───── INPUT DATA ─────

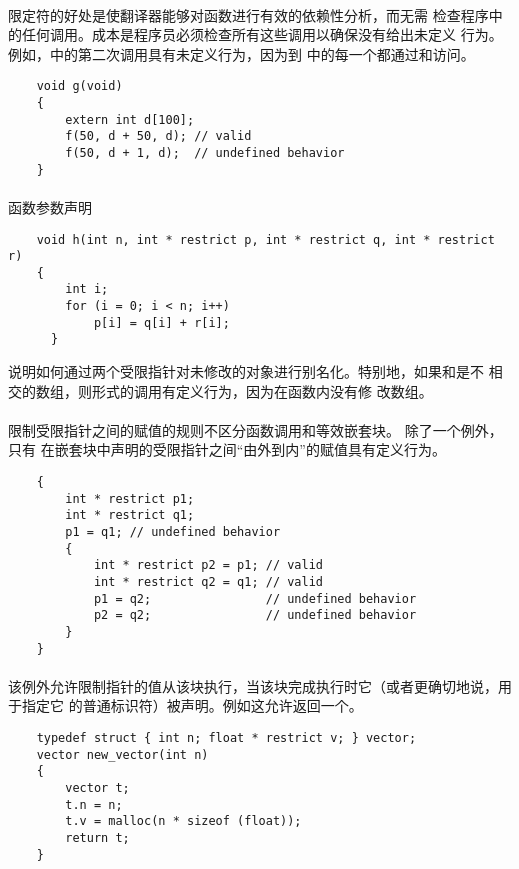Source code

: \paragraph{}
限定符的好处是使翻译器能够对函数进行有效的依赖性分析，而无需
检查程序中的任何调用。成本是程序员必须检查所有这些调用以确保没有给出未定义
行为。例如，中的第二次调用具有未定义行为，因为到
中的每一个都通过和访问。
\begin{lstlisting}
    void g(void)
    {
        extern int d[100];
        f(50, d + 50, d); // valid
        f(50, d + 1, d);  // undefined behavior
    }
\end{lstlisting}

\paragraph{}
\ex 函数参数声明
\begin{lstlisting}
    void h(int n, int * restrict p, int * restrict q, int * restrict r)
    {
        int i;
        for (i = 0; i < n; i++)
            p[i] = q[i] + r[i];
      }
\end{lstlisting}
说明如何通过两个受限指针对未修改的对象进行别名化。特别地，如果和是不
相交的数组，则形式的调用有定义行为，因为在函数内没有修
改数组。

\paragraph{}
\ex 限制受限指针之间的赋值的规则不区分函数调用和等效嵌套块。 除了一个例外，只有
在嵌套块中声明的受限指针之间``由外到内''的赋值具有定义行为。
\begin{lstlisting}
    {
        int * restrict p1;
        int * restrict q1;
        p1 = q1; // undefined behavior
        {
            int * restrict p2 = p1; // valid
            int * restrict q2 = q1; // valid
            p1 = q2;                // undefined behavior
            p2 = q2;                // undefined behavior
        }
    }
\end{lstlisting}

\paragraph{}
该例外允许限制指针的值从该块执行，当该块完成执行时它（或者更确切地说，用于指定它
的普通标识符）被声明。例如这允许返回一个。
\begin{lstlisting}
    typedef struct { int n; float * restrict v; } vector;
    vector new_vector(int n)
    {
        vector t;
        t.n = n;
        t.v = malloc(n * sizeof (float));
        return t;
    }
\end{lstlisting}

─────

ASSIGNMENT =
Leave out the pictures and output every record above precisely as given.

TASK RESPONSE =
Source code

: \paragraph{}
限定符的好处是使翻译器能够对函数进行有效的依赖性分析，而无需
检查程序中的任何调用。成本是程序员必须检查所有这些调用以确保没有给出未定义
行为。例如，中的第二次调用具有未定义行为，因为到
中的每一个都通过和访问。
\begin{lstlisting}
    void g(void)
    {
        extern int d[100];
        f(50, d + 50, d); // valid
        f(50, d + 1, d);  // undefined behavior
    }
\end{lstlisting}

\paragraph{}
\ex 函数参数声明
\begin{lstlisting}
    void h(int n, int * restrict p, int * restrict q, int * restrict r)
    {
        int i;
        for (i = 0; i < n; i++)
            p[i] = q[i] + r[i];
      }
\end{lstlisting}
说明如何通过两个受限指针对未修改的对象进行别名化。特别地，如果和是不
相交的数组，则形式的调用有定义行为，因为在函数内没有修
改数组。

\paragraph{}
\ex 限制受限指针之间的赋值的规则不区分函数调用和等效嵌套块。 除了一个例外，只有
在嵌套块中声明的受限指针之间``由外到内''的赋值具有定义行为。
\begin{lstlisting}
    {
        int * restrict p1;
        int * restrict q1;
        p1 = q1; // undefined behavior
        {
            int * restrict p2 = p1; // valid
            int * restrict q2 = q1; // valid
            p1 = q2;                // undefined behavior
            p2 = q2;                // undefined behavior
        }
    }
\end{lstlisting}

\paragraph{}
该例外允许限制指针的值从该块执行，当该块完成执行时它（或者更确切地说，用于指定它
的普通标识符）被声明。例如这允许返回一个。
\begin{lstlisting}
    typedef struct { int n; float * restrict v; } vector;
    vector new_vector(int n)
    {
        vector t;
        t.n = n;
        t.v = malloc(n * sizeof (float));
        return t;
    }
\end{lstlisting}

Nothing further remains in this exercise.